◆ ABOUT THIS EXERCISE ◆
For every record beneath this instruction, give an exact repetition, omitting images.

◆ SOURCE RECORDS ◆
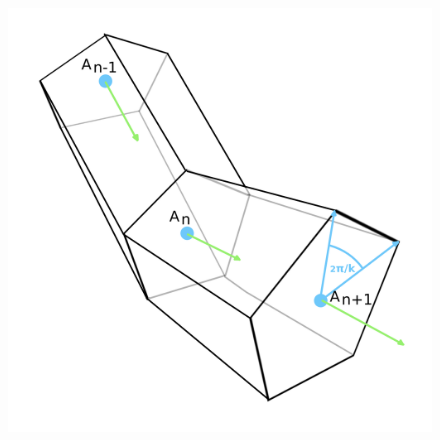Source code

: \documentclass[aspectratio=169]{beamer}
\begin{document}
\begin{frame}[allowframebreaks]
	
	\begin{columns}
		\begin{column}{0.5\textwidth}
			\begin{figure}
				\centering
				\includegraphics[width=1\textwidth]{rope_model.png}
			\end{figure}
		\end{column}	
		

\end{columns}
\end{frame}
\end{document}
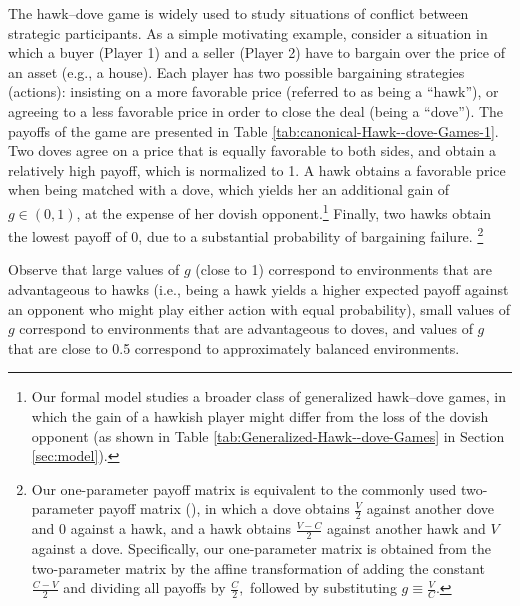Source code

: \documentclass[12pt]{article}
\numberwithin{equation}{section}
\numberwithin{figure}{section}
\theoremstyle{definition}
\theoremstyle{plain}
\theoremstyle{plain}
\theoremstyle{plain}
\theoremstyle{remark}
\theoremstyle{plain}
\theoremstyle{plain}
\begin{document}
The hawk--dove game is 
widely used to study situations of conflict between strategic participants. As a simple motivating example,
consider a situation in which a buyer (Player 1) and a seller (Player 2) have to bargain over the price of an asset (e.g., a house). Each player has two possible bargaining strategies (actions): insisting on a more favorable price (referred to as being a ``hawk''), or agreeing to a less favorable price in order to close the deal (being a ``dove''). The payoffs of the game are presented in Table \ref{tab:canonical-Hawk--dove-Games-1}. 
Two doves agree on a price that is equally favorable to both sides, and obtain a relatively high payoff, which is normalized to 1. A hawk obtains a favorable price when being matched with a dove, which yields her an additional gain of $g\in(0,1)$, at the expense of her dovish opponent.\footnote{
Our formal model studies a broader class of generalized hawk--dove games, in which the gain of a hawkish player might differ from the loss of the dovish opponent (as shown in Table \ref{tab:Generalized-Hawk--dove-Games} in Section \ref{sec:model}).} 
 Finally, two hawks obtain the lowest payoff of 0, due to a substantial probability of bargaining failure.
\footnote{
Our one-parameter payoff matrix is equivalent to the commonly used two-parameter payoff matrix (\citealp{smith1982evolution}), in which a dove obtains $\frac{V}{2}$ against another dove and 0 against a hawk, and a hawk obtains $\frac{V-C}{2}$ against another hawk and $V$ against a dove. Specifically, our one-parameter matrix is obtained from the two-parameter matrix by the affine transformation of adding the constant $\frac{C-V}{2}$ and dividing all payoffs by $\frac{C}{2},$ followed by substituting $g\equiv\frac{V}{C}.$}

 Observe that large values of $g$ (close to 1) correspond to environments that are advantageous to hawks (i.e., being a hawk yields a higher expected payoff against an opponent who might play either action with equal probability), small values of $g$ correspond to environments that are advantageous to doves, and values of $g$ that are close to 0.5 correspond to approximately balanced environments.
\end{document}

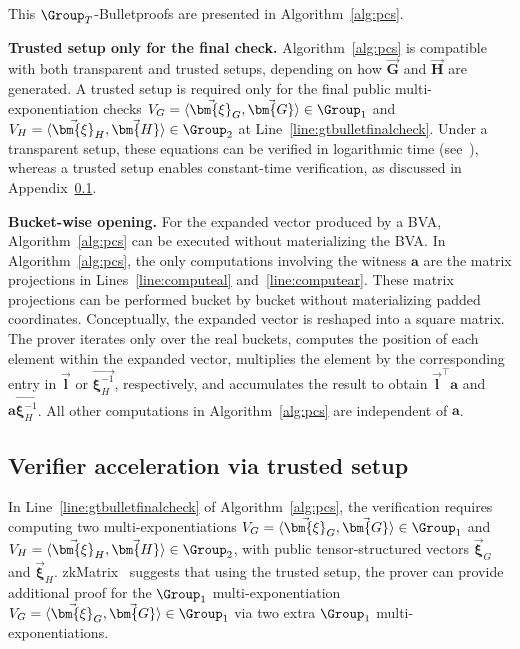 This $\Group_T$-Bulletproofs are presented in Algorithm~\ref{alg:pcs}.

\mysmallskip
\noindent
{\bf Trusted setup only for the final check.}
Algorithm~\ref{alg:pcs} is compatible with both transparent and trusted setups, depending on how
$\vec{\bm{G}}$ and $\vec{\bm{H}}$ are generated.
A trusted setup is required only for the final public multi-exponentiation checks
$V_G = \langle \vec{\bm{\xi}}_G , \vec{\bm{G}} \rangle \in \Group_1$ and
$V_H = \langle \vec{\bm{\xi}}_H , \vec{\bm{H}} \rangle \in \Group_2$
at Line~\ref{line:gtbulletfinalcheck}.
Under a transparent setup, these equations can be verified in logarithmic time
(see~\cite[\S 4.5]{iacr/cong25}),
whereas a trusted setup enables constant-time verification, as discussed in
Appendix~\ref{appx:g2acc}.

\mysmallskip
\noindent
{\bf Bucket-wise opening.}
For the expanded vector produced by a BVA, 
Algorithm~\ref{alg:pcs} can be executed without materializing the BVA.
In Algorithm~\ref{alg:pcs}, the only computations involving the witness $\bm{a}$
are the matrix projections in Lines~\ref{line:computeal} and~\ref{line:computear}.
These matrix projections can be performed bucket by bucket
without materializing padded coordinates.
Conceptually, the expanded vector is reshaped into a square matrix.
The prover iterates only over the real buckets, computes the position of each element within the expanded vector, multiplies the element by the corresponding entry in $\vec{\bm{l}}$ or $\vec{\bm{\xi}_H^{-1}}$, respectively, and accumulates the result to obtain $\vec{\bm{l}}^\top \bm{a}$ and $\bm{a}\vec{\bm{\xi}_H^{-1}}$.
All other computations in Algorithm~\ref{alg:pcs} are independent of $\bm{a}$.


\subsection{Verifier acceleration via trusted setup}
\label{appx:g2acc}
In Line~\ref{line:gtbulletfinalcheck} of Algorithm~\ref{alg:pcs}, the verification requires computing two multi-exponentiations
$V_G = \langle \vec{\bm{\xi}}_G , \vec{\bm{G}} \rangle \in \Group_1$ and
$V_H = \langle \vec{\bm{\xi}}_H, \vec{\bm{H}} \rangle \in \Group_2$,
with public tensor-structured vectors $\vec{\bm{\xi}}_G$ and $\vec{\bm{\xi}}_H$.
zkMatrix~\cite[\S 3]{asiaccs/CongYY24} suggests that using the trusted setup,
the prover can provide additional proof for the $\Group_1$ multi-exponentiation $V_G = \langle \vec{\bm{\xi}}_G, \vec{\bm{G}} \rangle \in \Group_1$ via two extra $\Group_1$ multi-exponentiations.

◆ EXERCISE RESPONSE ◆
Source code

: \documentclass[aspectratio=169]{beamer}
\begin{document}
\begin{frame}[allowframebreaks]
	
	\begin{columns}
		\begin{column}{0.5\textwidth}
			\begin{figure}
				\centering
				\includegraphics[width=1\textwidth]{rope_model.png}
			\end{figure}
		\end{column}	
		

\end{columns}
\end{frame}
\end{document}
Source code

: \documentclass[12pt]{article}
\numberwithin{equation}{section}
\numberwithin{figure}{section}
\theoremstyle{definition}
\theoremstyle{plain}
\theoremstyle{plain}
\theoremstyle{plain}
\theoremstyle{remark}
\theoremstyle{plain}
\theoremstyle{plain}
\begin{document}
The hawk--dove game is 
widely used to study situations of conflict between strategic participants. As a simple motivating example,
consider a situation in which a buyer (Player 1) and a seller (Player 2) have to bargain over the price of an asset (e.g., a house). Each player has two possible bargaining strategies (actions): insisting on a more favorable price (referred to as being a ``hawk''), or agreeing to a less favorable price in order to close the deal (being a ``dove''). The payoffs of the game are presented in Table \ref{tab:canonical-Hawk--dove-Games-1}. 
Two doves agree on a price that is equally favorable to both sides, and obtain a relatively high payoff, which is normalized to 1. A hawk obtains a favorable price when being matched with a dove, which yields her an additional gain of $g\in(0,1)$, at the expense of her dovish opponent.\footnote{
Our formal model studies a broader class of generalized hawk--dove games, in which the gain of a hawkish player might differ from the loss of the dovish opponent (as shown in Table \ref{tab:Generalized-Hawk--dove-Games} in Section \ref{sec:model}).} 
 Finally, two hawks obtain the lowest payoff of 0, due to a substantial probability of bargaining failure.
\footnote{
Our one-parameter payoff matrix is equivalent to the commonly used two-parameter payoff matrix (\citealp{smith1982evolution}), in which a dove obtains $\frac{V}{2}$ against another dove and 0 against a hawk, and a hawk obtains $\frac{V-C}{2}$ against another hawk and $V$ against a dove. Specifically, our one-parameter matrix is obtained from the two-parameter matrix by the affine transformation of adding the constant $\frac{C-V}{2}$ and dividing all payoffs by $\frac{C}{2},$ followed by substituting $g\equiv\frac{V}{C}.$}

 Observe that large values of $g$ (close to 1) correspond to environments that are advantageous to hawks (i.e., being a hawk yields a higher expected payoff against an opponent who might play either action with equal probability), small values of $g$ correspond to environments that are advantageous to doves, and values of $g$ that are close to 0.5 correspond to approximately balanced environments.
\end{document}

 This $\Group_T$-Bulletproofs are presented in Algorithm~\ref{alg:pcs}.

\mysmallskip
\noindent
{\bf Trusted setup only for the final check.}
Algorithm~\ref{alg:pcs} is compatible with both transparent and trusted setups, depending on how
$\vec{\bm{G}}$ and $\vec{\bm{H}}$ are generated.
A trusted setup is required only for the final public multi-exponentiation checks
$V_G = \langle \vec{\bm{\xi}}_G , \vec{\bm{G}} \rangle \in \Group_1$ and
$V_H = \langle \vec{\bm{\xi}}_H , \vec{\bm{H}} \rangle \in \Group_2$
at Line~\ref{line:gtbulletfinalcheck}.
Under a transparent setup, these equations can be verified in logarithmic time
(see~\cite[\S 4.5]{iacr/cong25}),
whereas a trusted setup enables constant-time verification, as discussed in
Appendix~\ref{appx:g2acc}.

\mysmallskip
\noindent
{\bf Bucket-wise opening.}
For the expanded vector produced by a BVA, 
Algorithm~\ref{alg:pcs} can be executed without materializing the BVA.
In Algorithm~\ref{alg:pcs}, the only computations involving the witness $\bm{a}$
are the matrix projections in Lines~\ref{line:computeal} and~\ref{line:computear}.
These matrix projections can be performed bucket by bucket
without materializing padded coordinates.
Conceptually, the expanded vector is reshaped into a square matrix.
The prover iterates only over the real buckets, computes the position of each element within the expanded vector, multiplies the element by the corresponding entry in $\vec{\bm{l}}$ or $\vec{\bm{\xi}_H^{-1}}$, respectively, and accumulates the result to obtain $\vec{\bm{l}}^\top \bm{a}$ and $\bm{a}\vec{\bm{\xi}_H^{-1}}$.
All other computations in Algorithm~\ref{alg:pcs} are independent of $\bm{a}$.


\subsection{Verifier acceleration via trusted setup}
\label{appx:g2acc}
In Line~\ref{line:gtbulletfinalcheck} of Algorithm~\ref{alg:pcs}, the verification requires computing two multi-exponentiations
$V_G = \langle \vec{\bm{\xi}}_G , \vec{\bm{G}} \rangle \in \Group_1$ and
$V_H = \langle \vec{\bm{\xi}}_H, \vec{\bm{H}} \rangle \in \Group_2$,
with public tensor-structured vectors $\vec{\bm{\xi}}_G$ and $\vec{\bm{\xi}}_H$.
zkMatrix~\cite[\S 3]{asiaccs/CongYY24} suggests that using the trusted setup,
the prover can provide additional proof for the $\Group_1$ multi-exponentiation $V_G = \langle \vec{\bm{\xi}}_G, \vec{\bm{G}} \rangle \in \Group_1$ via two extra $\Group_1$ multi-exponentiations.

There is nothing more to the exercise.